The African Union-European Union (AU-EU) summit was held in Abidjan, Ivory Coast, last week (November 29-30). Most of the discussion at the summit was about migration, with a horrific recent video of a slave auction in Libya at the forefront of delegates’ minds. The summit agreed on the formation of a special task force to protect migrants’ and refugees’ lives, including in Libya.

There was also much talk of how Europe might help African countries to build their economies in such a way that fewer Africans seek to migrate. The speeches on the subject were generic and general, but did show, we think, a widely shared will to do something to address the iniquities and deterioration in living conditions that make people flee their homes.

We think some diplomatic developments at the summit were more interesting for being more likely to lead to concrete measures in the near future: the interactions between Morocco and two of its most important diplomatic adversaries on the continent, South Africa and Algeria.

King Mohammed VI of Morocco met South Africa’s President Jacob Zuma on the sidelines of the conference for a quick talk and photo opportunity. The South African delegation included International Relations Minister Maite Nkoana-Mashabane, Ambassador to the AU Ndumiso Ntshinga, and Mr Zuma’s lawyer Michael Hulley.

According to a South African diplomatic source, who spoke to the Mail & Guardian and State-owned Moroccan media, the countries are set to re-establish diplomatic relations which were suspended in 2004 when South Africa, under President Thabo Mbeki, recognised the Sahrawi Arab Democratic Republic (SADR) as the government of the disputed Western Sahara. Since then, the two countries have only had chargés d’affaires in each other’s capitals.

A recent incident has brought relations to a low point: in May the Marshall Island-flagged NM Cherry Blossom, a ship carrying 50,000 tonnes of phosphates mined in the Western Sahara by Morocco’s State-owned Cherifian Phosphates Office (OCP), was seized in Port Elizabeth in terms of a civil maritime court order brought by Polisario (the armed movement/political party that makes up the SADR government) on the grounds that the shipment belongs to the Sahrawi people and the group is their legitimate representative. The vessel remains in Port Elizabeth pending a court case to resolve the issue.

Morocco is trying to get South Africa to withdraw its recognition of the SADR and is using economic sweeteners to do so. (Although the presence of Mr Hulley, Mr Zuma’s personal lawyer, may indicate that the South African head of State has his family’s interests at least partly in mind). The South African source thinks that better relations will help the South Africans get the Moroccans to “go easy on Western Sahara,” without clarifying what that means for Pretoria’s recognition of the SADR or its support for the increasingly theoretical referendum that the United Nations (UN) called for in 1991.

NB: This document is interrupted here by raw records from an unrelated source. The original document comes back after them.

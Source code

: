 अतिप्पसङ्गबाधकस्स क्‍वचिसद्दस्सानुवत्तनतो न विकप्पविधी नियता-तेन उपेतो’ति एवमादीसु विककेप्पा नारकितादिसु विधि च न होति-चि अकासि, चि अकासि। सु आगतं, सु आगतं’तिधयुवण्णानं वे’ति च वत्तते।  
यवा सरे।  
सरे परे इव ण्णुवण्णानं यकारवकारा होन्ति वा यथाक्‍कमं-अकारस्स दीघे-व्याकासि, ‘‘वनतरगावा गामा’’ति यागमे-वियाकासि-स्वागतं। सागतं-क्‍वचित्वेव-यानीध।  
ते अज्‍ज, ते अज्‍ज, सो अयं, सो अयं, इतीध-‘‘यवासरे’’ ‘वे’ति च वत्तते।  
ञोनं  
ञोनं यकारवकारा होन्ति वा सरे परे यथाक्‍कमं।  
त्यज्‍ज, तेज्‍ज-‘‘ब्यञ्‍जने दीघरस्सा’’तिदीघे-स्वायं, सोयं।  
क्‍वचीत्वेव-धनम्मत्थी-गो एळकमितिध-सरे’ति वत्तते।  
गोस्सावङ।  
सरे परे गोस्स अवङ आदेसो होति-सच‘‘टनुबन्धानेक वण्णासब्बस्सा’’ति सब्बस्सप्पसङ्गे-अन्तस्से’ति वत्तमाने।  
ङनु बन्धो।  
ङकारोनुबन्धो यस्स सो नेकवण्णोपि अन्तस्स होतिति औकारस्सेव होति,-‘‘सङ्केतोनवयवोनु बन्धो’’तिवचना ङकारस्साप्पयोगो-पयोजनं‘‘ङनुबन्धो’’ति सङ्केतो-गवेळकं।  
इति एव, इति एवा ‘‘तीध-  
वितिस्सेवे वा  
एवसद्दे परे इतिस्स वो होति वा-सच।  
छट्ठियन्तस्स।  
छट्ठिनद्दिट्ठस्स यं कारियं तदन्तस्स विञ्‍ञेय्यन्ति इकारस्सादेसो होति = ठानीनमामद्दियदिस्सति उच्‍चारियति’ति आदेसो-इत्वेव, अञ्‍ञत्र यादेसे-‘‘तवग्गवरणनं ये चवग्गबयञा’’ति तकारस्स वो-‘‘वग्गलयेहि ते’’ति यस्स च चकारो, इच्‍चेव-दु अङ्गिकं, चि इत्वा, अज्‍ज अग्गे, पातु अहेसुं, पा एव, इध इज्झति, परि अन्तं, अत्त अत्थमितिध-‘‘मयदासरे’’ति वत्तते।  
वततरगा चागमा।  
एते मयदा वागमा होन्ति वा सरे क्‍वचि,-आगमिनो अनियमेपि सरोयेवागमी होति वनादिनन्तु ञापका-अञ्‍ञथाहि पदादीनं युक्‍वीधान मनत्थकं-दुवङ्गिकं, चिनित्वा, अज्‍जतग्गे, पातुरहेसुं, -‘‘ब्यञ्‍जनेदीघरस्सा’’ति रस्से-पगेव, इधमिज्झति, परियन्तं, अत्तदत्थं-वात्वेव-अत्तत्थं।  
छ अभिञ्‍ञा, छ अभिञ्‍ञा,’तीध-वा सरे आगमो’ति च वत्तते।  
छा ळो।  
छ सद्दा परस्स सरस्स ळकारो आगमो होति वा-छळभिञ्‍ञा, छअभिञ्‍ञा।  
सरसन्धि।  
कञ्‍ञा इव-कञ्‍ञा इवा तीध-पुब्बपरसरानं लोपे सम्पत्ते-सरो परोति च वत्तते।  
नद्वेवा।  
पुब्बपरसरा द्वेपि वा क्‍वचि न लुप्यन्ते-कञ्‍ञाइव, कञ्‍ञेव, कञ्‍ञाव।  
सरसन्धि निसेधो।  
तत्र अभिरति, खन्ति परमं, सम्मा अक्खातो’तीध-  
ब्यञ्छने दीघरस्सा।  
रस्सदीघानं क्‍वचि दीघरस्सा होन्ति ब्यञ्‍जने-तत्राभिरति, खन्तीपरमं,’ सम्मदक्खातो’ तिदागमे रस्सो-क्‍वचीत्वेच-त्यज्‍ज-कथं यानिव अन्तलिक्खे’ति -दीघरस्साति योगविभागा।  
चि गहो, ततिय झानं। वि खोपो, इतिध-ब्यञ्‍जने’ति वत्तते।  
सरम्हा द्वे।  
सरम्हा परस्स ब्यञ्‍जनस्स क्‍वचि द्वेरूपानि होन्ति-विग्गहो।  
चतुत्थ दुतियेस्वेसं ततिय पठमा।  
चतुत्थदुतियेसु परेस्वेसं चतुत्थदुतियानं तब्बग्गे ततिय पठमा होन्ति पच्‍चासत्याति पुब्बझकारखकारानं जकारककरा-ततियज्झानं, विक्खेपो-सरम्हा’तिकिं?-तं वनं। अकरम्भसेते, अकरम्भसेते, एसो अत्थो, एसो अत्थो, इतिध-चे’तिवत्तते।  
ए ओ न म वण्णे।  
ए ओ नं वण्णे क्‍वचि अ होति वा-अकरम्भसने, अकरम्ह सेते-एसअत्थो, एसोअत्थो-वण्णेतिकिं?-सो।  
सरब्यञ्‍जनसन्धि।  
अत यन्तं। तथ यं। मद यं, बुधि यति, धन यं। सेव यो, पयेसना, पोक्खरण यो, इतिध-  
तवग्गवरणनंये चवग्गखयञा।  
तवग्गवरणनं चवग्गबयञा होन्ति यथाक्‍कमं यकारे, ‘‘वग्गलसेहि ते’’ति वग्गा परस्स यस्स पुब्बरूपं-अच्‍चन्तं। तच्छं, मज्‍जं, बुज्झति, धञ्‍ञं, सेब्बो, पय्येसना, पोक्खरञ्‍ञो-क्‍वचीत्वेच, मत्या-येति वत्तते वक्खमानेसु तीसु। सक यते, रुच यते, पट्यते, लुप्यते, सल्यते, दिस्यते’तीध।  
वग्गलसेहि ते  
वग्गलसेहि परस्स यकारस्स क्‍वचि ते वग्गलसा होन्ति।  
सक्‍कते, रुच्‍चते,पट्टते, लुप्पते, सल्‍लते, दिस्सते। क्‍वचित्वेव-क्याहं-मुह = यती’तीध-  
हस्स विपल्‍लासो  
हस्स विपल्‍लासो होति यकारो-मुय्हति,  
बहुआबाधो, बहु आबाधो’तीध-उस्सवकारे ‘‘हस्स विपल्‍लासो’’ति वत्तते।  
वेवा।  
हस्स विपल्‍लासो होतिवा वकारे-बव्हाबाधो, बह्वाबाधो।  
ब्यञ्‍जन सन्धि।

It would be helpful if Pretoria really can push for better human rights in the territory, and the acceleration of a move to some form of self-rule short of independence that the Moroccans have been promising. From the point of view of trade and investment, there is a lot that Morocco and South Africa can do together.

Another notable moment at the summit was the warm, friendly handshake that King Mohammed shared with Algeria’s Prime Minister Ahmed Ouyahia, while France’s President Emmanuel Macron beamed genially at them.

Morocco’s relations with Algeria have been extremely fraught, essentially since Algeria’s independence, because of Moroccan claims to parts of Algeria in the 1960s, and the two armies fought a brief war in 1963. When Morocco re-established control of the Western Sahara in 1975 after 90 years of Spanish rule, Algeria backed the Polisario movement which wanted independence. The difficult relationship has meant that the Union of the Arab Maghreb (UMA) remains an empty shell, and there is practically no trade between the two countries.